## Task statement
The records follow. Retype them without a single change.

## Excerpted records
<<<<
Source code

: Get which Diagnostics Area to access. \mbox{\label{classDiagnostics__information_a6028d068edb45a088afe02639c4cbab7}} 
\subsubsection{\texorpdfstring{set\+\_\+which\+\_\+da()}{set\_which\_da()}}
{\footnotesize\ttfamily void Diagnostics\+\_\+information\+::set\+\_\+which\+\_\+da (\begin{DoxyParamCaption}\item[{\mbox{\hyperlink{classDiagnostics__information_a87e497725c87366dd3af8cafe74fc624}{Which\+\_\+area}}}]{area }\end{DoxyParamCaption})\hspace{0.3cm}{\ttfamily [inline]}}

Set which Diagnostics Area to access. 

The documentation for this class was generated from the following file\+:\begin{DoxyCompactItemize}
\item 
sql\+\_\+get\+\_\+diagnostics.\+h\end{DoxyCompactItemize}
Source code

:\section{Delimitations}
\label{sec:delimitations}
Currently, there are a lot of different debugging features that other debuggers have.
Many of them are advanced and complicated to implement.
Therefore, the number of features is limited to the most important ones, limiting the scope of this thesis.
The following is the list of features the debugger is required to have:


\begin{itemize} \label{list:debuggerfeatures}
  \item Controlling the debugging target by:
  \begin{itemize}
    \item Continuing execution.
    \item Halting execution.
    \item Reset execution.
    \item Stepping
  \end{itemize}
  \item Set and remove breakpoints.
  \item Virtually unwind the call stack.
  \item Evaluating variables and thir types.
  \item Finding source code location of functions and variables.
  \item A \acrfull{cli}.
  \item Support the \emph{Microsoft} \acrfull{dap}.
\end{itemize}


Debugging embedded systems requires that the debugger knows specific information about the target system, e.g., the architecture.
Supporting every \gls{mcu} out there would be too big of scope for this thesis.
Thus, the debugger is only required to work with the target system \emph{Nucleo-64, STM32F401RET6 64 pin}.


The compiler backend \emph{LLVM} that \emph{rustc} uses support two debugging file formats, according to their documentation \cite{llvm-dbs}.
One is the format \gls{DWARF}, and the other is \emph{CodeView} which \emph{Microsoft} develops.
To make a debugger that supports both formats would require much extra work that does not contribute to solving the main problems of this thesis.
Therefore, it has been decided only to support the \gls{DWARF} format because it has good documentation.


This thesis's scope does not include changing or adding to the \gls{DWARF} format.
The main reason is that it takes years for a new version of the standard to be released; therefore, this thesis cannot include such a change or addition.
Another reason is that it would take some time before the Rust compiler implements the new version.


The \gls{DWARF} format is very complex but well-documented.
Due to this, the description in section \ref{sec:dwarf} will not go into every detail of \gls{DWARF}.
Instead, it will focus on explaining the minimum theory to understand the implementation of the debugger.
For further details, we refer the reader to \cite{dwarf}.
>>>>
## Answer space
Source code

: Get which Diagnostics Area to access. \mbox{\label{classDiagnostics__information_a6028d068edb45a088afe02639c4cbab7}} 
\subsubsection{\texorpdfstring{set\+\_\+which\+\_\+da()}{set\_which\_da()}}
{\footnotesize\ttfamily void Diagnostics\+\_\+information\+::set\+\_\+which\+\_\+da (\begin{DoxyParamCaption}\item[{\mbox{\hyperlink{classDiagnostics__information_a87e497725c87366dd3af8cafe74fc624}{Which\+\_\+area}}}]{area }\end{DoxyParamCaption})\hspace{0.3cm}{\ttfamily [inline]}}

Set which Diagnostics Area to access. 

The documentation for this class was generated from the following file\+:\begin{DoxyCompactItemize}
\item 
sql\+\_\+get\+\_\+diagnostics.\+h\end{DoxyCompactItemize}
Source code

:\section{Delimitations}
\label{sec:delimitations}
Currently, there are a lot of different debugging features that other debuggers have.
Many of them are advanced and complicated to implement.
Therefore, the number of features is limited to the most important ones, limiting the scope of this thesis.
The following is the list of features the debugger is required to have:


\begin{itemize} \label{list:debuggerfeatures}
  \item Controlling the debugging target by:
  \begin{itemize}
    \item Continuing execution.
    \item Halting execution.
    \item Reset execution.
    \item Stepping
  \end{itemize}
  \item Set and remove breakpoints.
  \item Virtually unwind the call stack.
  \item Evaluating variables and thir types.
  \item Finding source code location of functions and variables.
  \item A \acrfull{cli}.
  \item Support the \emph{Microsoft} \acrfull{dap}.
\end{itemize}


Debugging embedded systems requires that the debugger knows specific information about the target system, e.g., the architecture.
Supporting every \gls{mcu} out there would be too big of scope for this thesis.
Thus, the debugger is only required to work with the target system \emph{Nucleo-64, STM32F401RET6 64 pin}.


The compiler backend \emph{LLVM} that \emph{rustc} uses support two debugging file formats, according to their documentation \cite{llvm-dbs}.
One is the format \gls{DWARF}, and the other is \emph{CodeView} which \emph{Microsoft} develops.
To make a debugger that supports both formats would require much extra work that does not contribute to solving the main problems of this thesis.
Therefore, it has been decided only to support the \gls{DWARF} format because it has good documentation.


This thesis's scope does not include changing or adding to the \gls{DWARF} format.
The main reason is that it takes years for a new version of the standard to be released; therefore, this thesis cannot include such a change or addition.
Another reason is that it would take some time before the Rust compiler implements the new version.


The \gls{DWARF} format is very complex but well-documented.
Due to this, the description in section \ref{sec:dwarf} will not go into every detail of \gls{DWARF}.
Instead, it will focus on explaining the minimum theory to understand the implementation of the debugger.
For further details, we refer the reader to \cite{dwarf}.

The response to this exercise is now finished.